- [Problem to solve]:
From the entries below, copy each line in which the word "transformation" occurs.

···

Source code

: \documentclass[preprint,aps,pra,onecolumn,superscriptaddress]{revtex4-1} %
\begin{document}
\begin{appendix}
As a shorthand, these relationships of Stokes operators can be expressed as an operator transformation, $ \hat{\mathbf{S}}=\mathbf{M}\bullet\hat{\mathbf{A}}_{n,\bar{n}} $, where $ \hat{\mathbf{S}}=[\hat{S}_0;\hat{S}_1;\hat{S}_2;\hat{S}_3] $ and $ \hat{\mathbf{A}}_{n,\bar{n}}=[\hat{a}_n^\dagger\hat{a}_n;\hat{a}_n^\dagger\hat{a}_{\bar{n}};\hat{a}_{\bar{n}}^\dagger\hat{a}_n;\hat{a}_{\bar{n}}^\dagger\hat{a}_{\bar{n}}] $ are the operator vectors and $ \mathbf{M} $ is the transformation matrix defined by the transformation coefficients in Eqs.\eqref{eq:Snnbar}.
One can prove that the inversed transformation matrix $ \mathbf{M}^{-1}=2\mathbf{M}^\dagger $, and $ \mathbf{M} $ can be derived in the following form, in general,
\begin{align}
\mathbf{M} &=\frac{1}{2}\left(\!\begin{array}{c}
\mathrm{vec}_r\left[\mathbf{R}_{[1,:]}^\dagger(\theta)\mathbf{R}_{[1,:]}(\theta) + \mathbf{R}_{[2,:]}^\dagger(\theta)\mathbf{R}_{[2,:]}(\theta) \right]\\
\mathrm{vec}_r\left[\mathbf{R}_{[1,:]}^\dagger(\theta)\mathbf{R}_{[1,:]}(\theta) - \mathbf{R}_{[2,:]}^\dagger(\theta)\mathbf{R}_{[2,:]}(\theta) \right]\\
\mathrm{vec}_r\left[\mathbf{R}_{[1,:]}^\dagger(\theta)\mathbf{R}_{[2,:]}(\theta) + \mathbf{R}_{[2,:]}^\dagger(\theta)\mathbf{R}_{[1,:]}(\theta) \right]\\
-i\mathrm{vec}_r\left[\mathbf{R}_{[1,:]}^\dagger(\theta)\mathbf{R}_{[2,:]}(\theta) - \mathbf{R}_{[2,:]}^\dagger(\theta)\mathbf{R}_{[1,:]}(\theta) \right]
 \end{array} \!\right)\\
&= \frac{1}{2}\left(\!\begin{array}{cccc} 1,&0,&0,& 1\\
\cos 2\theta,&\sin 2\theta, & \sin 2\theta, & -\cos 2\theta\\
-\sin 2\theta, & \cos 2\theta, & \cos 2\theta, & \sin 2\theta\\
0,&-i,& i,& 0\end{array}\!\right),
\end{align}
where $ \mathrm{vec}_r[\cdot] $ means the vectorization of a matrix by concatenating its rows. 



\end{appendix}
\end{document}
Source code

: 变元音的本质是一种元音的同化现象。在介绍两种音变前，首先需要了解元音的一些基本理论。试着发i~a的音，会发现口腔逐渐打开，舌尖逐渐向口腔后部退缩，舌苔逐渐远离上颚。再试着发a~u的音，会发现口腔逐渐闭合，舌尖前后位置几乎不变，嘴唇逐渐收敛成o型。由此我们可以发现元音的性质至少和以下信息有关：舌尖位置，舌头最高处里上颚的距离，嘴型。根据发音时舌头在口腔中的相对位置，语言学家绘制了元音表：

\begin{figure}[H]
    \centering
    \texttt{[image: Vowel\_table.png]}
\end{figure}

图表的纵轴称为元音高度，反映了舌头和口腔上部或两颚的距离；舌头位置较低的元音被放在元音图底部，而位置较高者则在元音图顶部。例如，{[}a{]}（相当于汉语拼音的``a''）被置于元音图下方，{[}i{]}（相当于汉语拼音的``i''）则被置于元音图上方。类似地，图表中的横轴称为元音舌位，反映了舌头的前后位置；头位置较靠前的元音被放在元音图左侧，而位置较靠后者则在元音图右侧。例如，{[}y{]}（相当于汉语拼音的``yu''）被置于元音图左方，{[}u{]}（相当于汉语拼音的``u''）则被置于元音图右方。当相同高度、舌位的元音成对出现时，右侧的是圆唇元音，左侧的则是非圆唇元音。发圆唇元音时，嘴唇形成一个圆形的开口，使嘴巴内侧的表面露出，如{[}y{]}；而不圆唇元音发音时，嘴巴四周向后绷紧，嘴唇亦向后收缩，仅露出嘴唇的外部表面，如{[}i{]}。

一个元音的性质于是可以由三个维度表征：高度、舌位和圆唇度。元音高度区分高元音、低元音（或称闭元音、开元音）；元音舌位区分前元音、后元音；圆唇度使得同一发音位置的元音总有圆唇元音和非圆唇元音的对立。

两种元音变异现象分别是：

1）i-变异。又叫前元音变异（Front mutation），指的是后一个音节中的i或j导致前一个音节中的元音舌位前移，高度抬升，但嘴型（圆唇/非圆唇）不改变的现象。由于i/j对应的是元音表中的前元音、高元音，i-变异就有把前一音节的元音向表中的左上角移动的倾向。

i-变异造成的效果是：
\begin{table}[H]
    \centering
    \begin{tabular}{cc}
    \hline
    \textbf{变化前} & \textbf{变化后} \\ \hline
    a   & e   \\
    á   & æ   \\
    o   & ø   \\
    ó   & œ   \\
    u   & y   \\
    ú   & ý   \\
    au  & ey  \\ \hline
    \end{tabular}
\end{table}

···

- [Task solution]:
As a shorthand, these relationships of Stokes operators can be expressed as an operator transformation, $ \hat{\mathbf{S}}=\mathbf{M}\bullet\hat{\mathbf{A}}_{n,\bar{n}} $, where $ \hat{\mathbf{S}}=[\hat{S}_0;\hat{S}_1;\hat{S}_2;\hat{S}_3] $ and $ \hat{\mathbf{A}}_{n,\bar{n}}=[\hat{a}_n^\dagger\hat{a}_n;\hat{a}_n^\dagger\hat{a}_{\bar{n}};\hat{a}_{\bar{n}}^\dagger\hat{a}_n;\hat{a}_{\bar{n}}^\dagger\hat{a}_{\bar{n}}] $ are the operator vectors and $ \mathbf{M} $ is the transformation matrix defined by the transformation coefficients in Eqs.\eqref{eq:Snnbar}.
One can prove that the inversed transformation matrix $ \mathbf{M}^{-1}=2\mathbf{M}^\dagger $, and $ \mathbf{M} $ can be derived in the following form, in general,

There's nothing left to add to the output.